Secretary of State John Kerry’s first visit to Northeast Asia came against the backdrop of increasing tensions stoked by North Korean evacuation announcements and missile-launch threats.  His meetings with new leaders Park Geun-hye, Xi Jinping, and Abe Shinzo succeeded in changing the tone of the conversation about North Korea from a military to a diplomatic focus and to strengthen  diplomatic consultation processes with new administrations in South Korea and China, but it remains to be seen whether there will be substantive shifts in the respective policies of the various governments.

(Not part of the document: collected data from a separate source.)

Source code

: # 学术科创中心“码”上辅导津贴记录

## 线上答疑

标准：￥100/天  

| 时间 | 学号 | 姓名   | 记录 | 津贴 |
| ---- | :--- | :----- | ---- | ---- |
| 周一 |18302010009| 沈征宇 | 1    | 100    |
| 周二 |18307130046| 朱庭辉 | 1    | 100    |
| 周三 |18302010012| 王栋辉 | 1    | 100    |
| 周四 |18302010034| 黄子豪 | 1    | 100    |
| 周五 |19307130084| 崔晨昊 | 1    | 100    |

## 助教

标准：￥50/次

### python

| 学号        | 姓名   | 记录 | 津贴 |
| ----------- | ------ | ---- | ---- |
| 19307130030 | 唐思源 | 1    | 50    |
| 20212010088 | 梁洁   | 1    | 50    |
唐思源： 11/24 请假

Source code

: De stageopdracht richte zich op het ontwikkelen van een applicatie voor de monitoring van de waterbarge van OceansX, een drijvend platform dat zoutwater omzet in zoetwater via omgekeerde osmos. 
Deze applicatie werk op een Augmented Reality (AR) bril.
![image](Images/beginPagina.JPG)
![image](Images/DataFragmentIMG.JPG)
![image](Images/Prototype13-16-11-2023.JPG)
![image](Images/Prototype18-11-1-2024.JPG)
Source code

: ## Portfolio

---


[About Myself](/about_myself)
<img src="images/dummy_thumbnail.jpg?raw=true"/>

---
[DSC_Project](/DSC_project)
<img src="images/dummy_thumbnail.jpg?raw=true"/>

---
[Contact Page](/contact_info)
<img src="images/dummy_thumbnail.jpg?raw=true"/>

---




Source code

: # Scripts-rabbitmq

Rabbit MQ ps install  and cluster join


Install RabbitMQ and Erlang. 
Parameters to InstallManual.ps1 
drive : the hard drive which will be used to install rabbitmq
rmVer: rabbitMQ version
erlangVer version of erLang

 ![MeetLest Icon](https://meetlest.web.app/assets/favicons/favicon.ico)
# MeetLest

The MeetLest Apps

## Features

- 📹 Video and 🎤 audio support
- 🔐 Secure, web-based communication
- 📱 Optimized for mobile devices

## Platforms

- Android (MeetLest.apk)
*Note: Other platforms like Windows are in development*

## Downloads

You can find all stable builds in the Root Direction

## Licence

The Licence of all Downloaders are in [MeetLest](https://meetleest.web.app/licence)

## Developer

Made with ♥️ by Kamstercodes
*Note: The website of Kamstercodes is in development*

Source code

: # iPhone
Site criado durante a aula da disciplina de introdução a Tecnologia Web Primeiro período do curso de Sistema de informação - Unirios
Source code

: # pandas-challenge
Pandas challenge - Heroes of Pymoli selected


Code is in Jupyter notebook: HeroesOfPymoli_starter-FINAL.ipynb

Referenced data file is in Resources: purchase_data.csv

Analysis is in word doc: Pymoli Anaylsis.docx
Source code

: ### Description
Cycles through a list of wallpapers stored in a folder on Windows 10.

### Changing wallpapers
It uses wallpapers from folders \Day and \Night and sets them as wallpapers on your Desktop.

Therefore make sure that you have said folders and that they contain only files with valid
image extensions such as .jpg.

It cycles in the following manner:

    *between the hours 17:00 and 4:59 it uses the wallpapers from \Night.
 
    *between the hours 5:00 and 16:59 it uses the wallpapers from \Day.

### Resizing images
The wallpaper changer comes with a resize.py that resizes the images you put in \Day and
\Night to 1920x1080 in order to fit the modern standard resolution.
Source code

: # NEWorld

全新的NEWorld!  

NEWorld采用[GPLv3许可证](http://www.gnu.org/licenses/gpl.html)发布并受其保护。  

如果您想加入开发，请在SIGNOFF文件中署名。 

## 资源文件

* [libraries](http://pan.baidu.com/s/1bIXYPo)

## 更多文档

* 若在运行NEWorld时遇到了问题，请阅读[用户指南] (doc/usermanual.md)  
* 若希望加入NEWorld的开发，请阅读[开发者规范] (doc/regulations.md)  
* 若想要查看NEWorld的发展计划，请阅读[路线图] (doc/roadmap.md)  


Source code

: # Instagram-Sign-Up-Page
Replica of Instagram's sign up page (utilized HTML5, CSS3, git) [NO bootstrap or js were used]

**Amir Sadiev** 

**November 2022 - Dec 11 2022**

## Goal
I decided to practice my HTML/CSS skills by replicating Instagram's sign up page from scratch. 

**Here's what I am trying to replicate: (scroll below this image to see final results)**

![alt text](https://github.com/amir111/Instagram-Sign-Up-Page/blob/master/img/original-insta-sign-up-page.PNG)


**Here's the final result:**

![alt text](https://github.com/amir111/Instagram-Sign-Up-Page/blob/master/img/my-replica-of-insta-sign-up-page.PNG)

Kerry’s first-ever visit to Seoul provided an opportunity for newly-elected President Park Geun-hye to lay out a hopeful vision for the future of the Korean peninsula and to signal a public willingness to move from confrontation to dialogue.  But North Korea wasted no time in shooting down Park Geun-hye’s public calls for diplomacy,  referring to it as a “crafty trick” to pursue dialogue and confrontation at the same time.   Kerry issued a surprisingly strong call on North Korea not to conduct a missile test at a moment when there were expectations for an imminent missile launch, along with assurances that the United States is prepared to defend South Korea, and he can count it a success that the North Koreans decided not to step over this red line before he was able to return home.  Presidents Park and Obama will meet at the White House on May 7 to affirm their close coordination.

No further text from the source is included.